Kids & Family

Local Physicist Part of the Search for 'God Particle'

What's South Jersey's connection to the Higgs boson? Mitch Newcomer of Voorhees, a UPenn scientist who helped work on a component of the particle accelerator that found it.

Physicist Frank “Mitch” Newcomer was a very curious child, always wondering how things worked in the world around him.

He’d take apart clocks, for example, according to his younger brother, Greg Newcomer.

“We always did projects together," Greg says. "He would really be interested in the science of what we did. He was always interesting in figuring out what questions to ask.”

Today, Mitch, a Voorhees resident, is still that curious kid dissecting the world around him to understand how it works. But he’s working on a much, much bigger scale.

As a member of the University of Pennsylvania’s High Energy Physics Experimental Group, Mitch has been deeply involved—along with hundreds of other researchers around the world—with the Large Hadron Collider in Geneva, Switzerland, and the search for the so-called “God particle.”

First, a little background is necessary: The $4.75 billion Large Hadron Collider (LHC)—a particle accelerator that smashes protons into each other at near the speed of light in order to create Big Bang-like conditions—took about a decade to construct, with one of its primary missions being to find the “Higgs Boson.” The Higgs Boson is a theoretical subatomic particle that, in connecting to other particles, gives them their mass.

A more rudimentary way of putting it is that the Higgs (named for Peter Higgs, the physicist who hypothesized its existence) holds matter together and is one of the essential building blocks of the universe.

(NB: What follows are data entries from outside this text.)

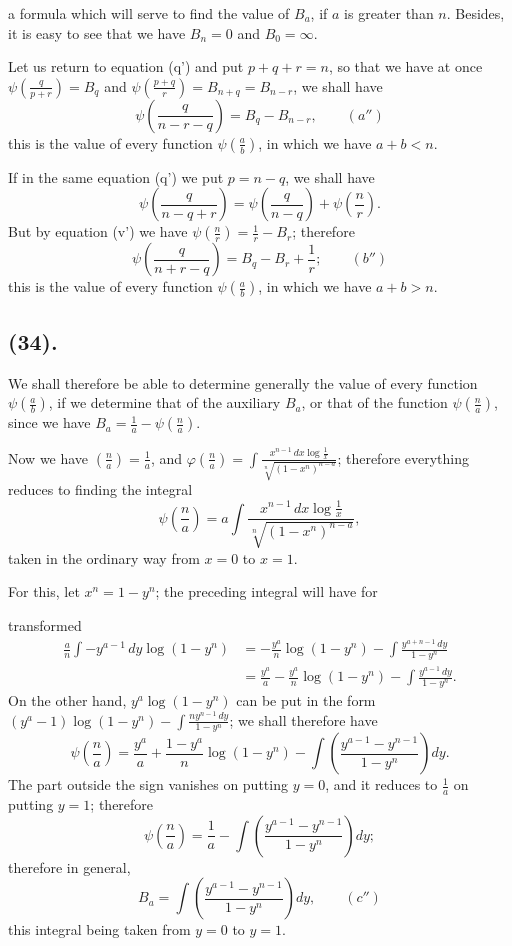 \documentclass{article}
\begin{document}
a formula which will serve to find the value of $B_{a}$, if $a$ is greater than $n$. Besides, it is easy to see that we have $B_{n}=0$ and $B_{0}=\infty$.

Let us return to equation (q') and put $p+q+r=n$, so that we have at once $\psi\left(\frac{q}{p+r}\right)=B_{q}$ and $\psi\left(\frac{p+q}{r}\right)=B_{n+q}=B_{n-r}$, we shall have
\[ \psi\left(\frac{q}{n-r-q}\right)=B_{q}-B_{n-r},\qquad(a'') \]
this is the value of every function $\psi\left(\frac{a}{b}\right)$, in which we have $a+b<n$.

If in the same equation (q') we put $p=n-q$, we shall have
\[ \psi\left(\frac{q}{n-q+r}\right)=\psi\left(\frac{q}{n-q}\right)+\psi\left(\frac{n}{r}\right). \]
But by equation (v') we have $\psi\left(\frac{n}{r}\right)=\frac{1}{r}-B_{r}$; therefore
\[ \psi\left(\frac{q}{n+r-q}\right)=B_{q}-B_{r}+\frac{1}{r};\qquad(b'') \]
this is the value of every function $\psi\left(\frac{a}{b}\right)$, in which we have $a+b>n$.

\subsection*{(34).}

We shall therefore be able to determine generally the value of every function $\psi\left(\frac{a}{b}\right)$, if we determine that of the auxiliary $B_{a}$, or that of the function $\psi\left(\frac{n}{a}\right)$, since we have $B_{a}=\frac{1}{a}-\psi\left(\frac{n}{a}\right)$.

Now we have $\left(\frac{n}{a}\right)=\frac{1}{a}$, and $\varphi\left(\frac{n}{a}\right)=\displaystyle\int\frac{x^{n-1}\,dx\log\frac{1}{x}}{\sqrt[n]{(1-x^{n})^{n-a}}}$; therefore everything reduces to finding the integral
\[ \psi\left(\frac{n}{a}\right)=a\int\frac{x^{n-1}\,dx\log\frac{1}{x}}{\sqrt[n]{(1-x^{n})^{n-a}}}, \]
taken in the ordinary way from $x=0$ to $x=1$.

For this, let $x^{n}=1-y^{n}$; the preceding integral will have for

transformed
\[ \begin{aligned} \frac{a}{n}\int-y^{a-1}\,dy\log(1-y^{n})&=-\frac{y^{a}}{n}\log(1-y^{n})-\int\frac{y^{a+n-1}\,dy}{1-y^{n}}\\ &=\frac{y^{a}}{a}-\frac{y^{a}}{n}\log(1-y^{n})-\int\frac{y^{a-1}\,dy}{1-y^{n}}. \end{aligned} \]
On the other hand, $y^{a}\log(1-y^{n})$ can be put in the form $(y^{a}-1)\log(1-y^{n})-\displaystyle\int\frac{ny^{n-1}\,dy}{1-y^{n}}$; we shall therefore have
\[ \psi\left(\frac{n}{a}\right)=\frac{y^{a}}{a}+\frac{1-y^{a}}{n}\log(1-y^{n})-\int\left(\frac{y^{a-1}-y^{n-1}}{1-y^{n}}\right)dy. \]
The part outside the sign vanishes on putting $y=0$, and it reduces to $\frac{1}{a}$ on putting $y=1$; therefore
\[ \psi\left(\frac{n}{a}\right)=\frac{1}{a}-\int\left(\frac{y^{a-1}-y^{n-1}}{1-y^{n}}\right)dy; \]
therefore in general,
\[ B_{a}=\int\left(\frac{y^{a-1}-y^{n-1}}{1-y^{n}}\right)dy,\qquad(c'') \]
this integral being taken from $y=0$ to $y=1$.
\end{document}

In other words, without Higgs, existence—you—would not exist.

Why are researchers so eager to discover it? For one thing, our continued endeavors to peel back the mysteries of the universe have led to grand technological leaps.

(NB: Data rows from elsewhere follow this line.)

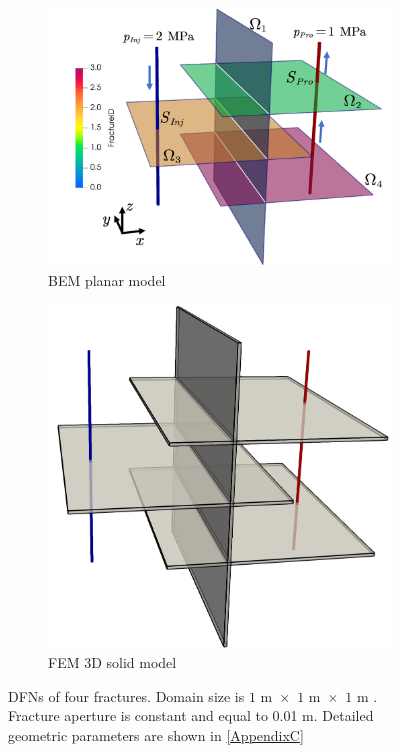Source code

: \documentclass[num-refs]{wiley-networks}
\begin{document}
\begin{figure}
\centering
     \begin{subfigure}[b]{0.45\textwidth}
         \centering
         \includegraphics[width=\textwidth]{Case3_Domain.pdf}
         \caption{BEM planar model}
     \end{subfigure}
\quad
     \begin{subfigure}[b]{0.33\textwidth}
         \centering
         \includegraphics[width=\textwidth]{Case3_FEMDomain_c.png}
         \caption{FEM 3D solid model}
     \end{subfigure}
\label{fig:Case3_Domain}
\caption{DFNs of four fractures. Domain size is $\text{1 m }\times \,\,\text{1 m }\times \,\,\text{1 m }
$. Fracture aperture is constant and equal to 0.01 m. Detailed geometric parameters are shown in \ref{AppendixC}}
\end{figure}
\end{document}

“We have been able to gain from (those discoveries) the life we have today versus the life we had 100 years ago,” said Mitch.

But on a more basic level, what’s driving researchers is the same thing that led young Mitch Newcomer to pick apart clocks: sheer curiosity.

“This is amazing. We have such an ability to look deeply into nature,” he said. “Basic curiosity is an amazing thing.”

Mitch and his colleagues at Penn are responsible for designing and developing some of the instruments used in the ATLAS detector—a component of the LHC—which analyzes the results of the head-on collisions of protons within the machine to search for the Higgs Boson, among other things.

In an e-mail, Mitch explained that his interest in physics "started at Camden County College in the early '70s, where I arrived as a young engineering major and was lucky enough to find instructors that broadened my horizons and nurtured my curiosity through their interest and professional experience."

Mitch travels back and forth between Penn and CERN (European Organization for Nuclear Research)—which created the LHC—in Geneva a few times a year.

Besides being “a helluva lot of fun,” he said he feels privileged to be part of a community that’s expanding the reach of human knowledge.

“It’s a huge privilege we have as human animals, to reach out and come to the edge of our understanding,” said Mitch, who noted the discoveries made possible by the LHC represent an “evolution” of the human race’s understanding of the universe.